The task: How many lines in the records below contain the word "private"? State that number and nothing more.

Available data:
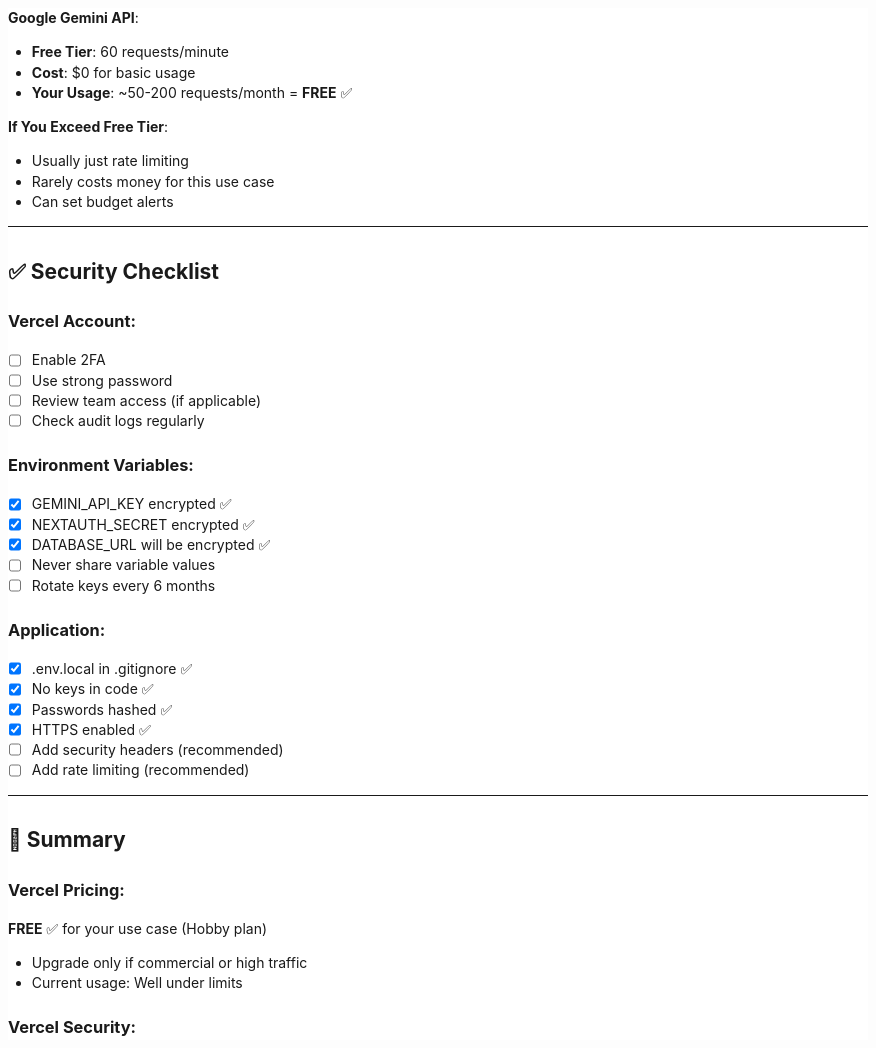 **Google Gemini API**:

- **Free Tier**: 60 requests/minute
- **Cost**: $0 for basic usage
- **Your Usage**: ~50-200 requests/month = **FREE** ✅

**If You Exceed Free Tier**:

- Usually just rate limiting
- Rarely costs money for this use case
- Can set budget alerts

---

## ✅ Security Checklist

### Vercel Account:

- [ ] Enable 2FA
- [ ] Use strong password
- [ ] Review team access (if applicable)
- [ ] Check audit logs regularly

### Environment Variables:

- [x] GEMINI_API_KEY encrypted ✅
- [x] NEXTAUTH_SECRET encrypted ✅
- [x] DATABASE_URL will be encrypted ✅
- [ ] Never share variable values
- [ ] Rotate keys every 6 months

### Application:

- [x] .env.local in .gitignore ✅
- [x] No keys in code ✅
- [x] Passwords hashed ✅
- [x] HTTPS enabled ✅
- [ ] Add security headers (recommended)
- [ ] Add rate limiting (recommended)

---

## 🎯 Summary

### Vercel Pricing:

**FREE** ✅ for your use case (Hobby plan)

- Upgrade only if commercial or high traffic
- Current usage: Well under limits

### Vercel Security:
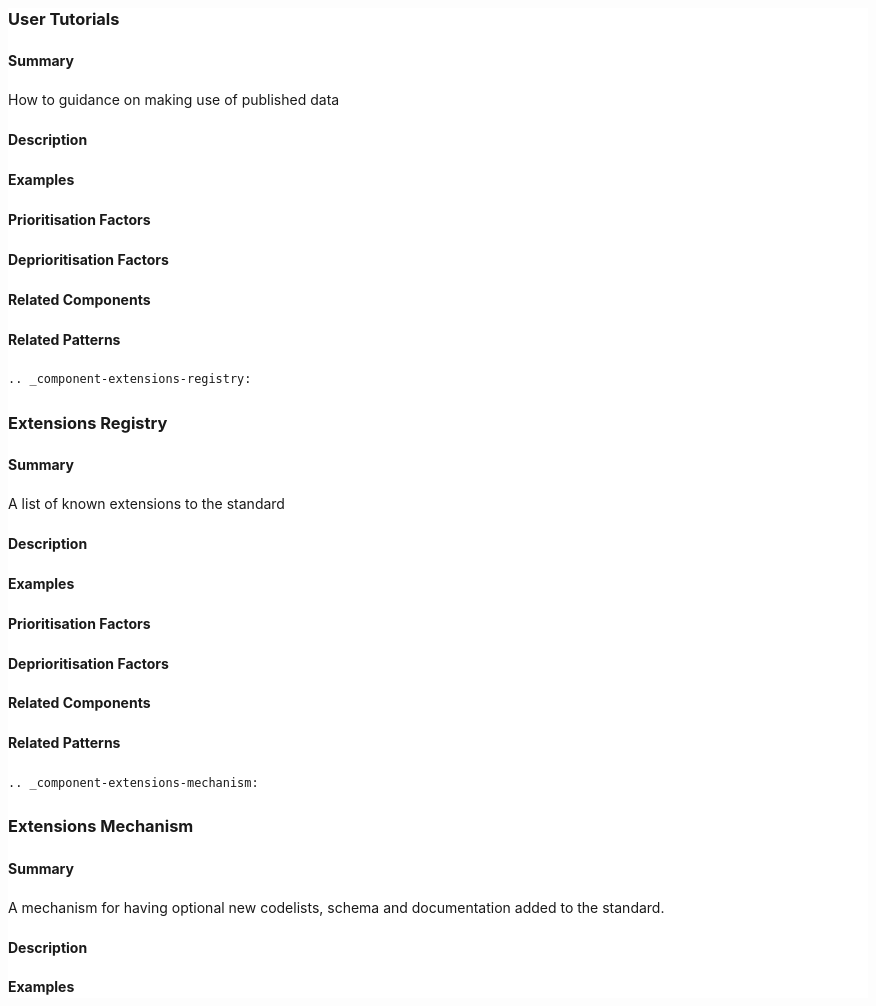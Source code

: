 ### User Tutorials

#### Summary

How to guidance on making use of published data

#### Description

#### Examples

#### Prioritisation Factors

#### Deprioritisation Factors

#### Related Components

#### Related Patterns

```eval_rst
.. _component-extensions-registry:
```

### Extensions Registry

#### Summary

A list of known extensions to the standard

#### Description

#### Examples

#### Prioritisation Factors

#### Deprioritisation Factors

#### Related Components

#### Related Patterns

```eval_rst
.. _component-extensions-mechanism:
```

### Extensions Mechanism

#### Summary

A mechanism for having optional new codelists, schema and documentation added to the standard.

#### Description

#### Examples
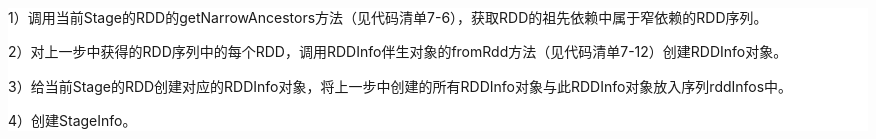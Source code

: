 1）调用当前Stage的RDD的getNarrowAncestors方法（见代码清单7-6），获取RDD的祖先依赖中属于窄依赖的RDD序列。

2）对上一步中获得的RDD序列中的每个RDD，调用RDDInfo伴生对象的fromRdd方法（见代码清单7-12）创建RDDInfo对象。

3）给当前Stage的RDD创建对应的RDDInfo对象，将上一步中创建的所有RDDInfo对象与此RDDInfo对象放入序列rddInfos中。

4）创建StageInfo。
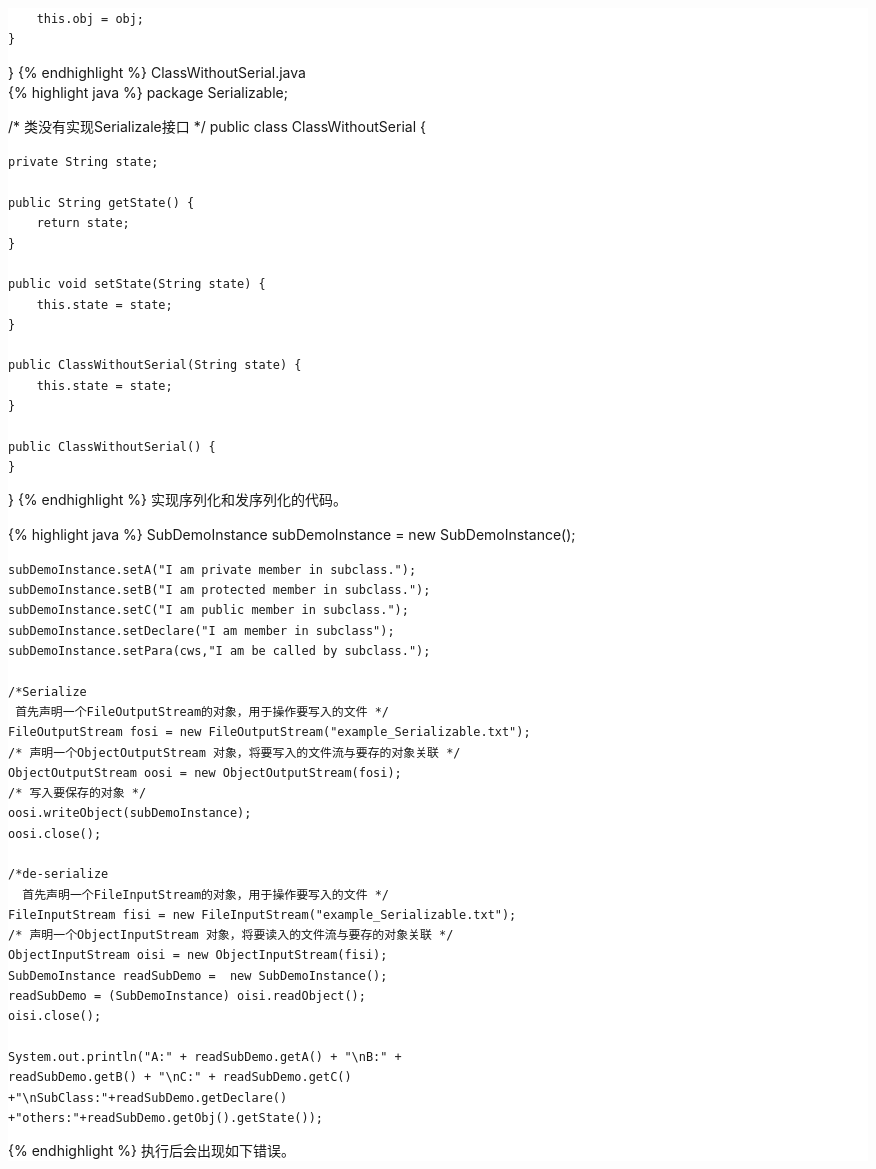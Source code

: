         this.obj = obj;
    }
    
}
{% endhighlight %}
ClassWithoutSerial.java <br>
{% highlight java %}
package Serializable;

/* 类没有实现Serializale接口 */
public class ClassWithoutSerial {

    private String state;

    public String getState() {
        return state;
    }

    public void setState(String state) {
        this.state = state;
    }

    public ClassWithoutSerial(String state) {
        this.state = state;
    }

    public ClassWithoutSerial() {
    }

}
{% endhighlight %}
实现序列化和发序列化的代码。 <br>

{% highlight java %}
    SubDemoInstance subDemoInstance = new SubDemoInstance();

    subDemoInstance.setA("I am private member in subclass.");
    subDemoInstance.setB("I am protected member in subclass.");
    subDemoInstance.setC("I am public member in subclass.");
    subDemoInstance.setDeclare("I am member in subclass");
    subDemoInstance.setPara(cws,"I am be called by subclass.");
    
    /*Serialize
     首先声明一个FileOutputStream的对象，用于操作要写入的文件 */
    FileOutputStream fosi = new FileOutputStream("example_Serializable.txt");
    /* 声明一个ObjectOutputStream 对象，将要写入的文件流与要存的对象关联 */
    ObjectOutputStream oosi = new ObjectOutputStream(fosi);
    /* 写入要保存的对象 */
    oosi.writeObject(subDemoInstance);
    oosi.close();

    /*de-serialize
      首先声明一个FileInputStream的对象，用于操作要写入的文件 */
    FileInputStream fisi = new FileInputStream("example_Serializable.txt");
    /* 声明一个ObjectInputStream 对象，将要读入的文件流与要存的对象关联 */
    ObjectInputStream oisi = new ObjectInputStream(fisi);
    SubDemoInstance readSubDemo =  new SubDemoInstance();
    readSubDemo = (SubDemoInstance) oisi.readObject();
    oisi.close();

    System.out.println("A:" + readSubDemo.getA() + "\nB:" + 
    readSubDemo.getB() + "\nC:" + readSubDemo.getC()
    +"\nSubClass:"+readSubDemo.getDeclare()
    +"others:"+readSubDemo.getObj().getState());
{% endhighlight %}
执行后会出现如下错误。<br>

Solution to this task: 2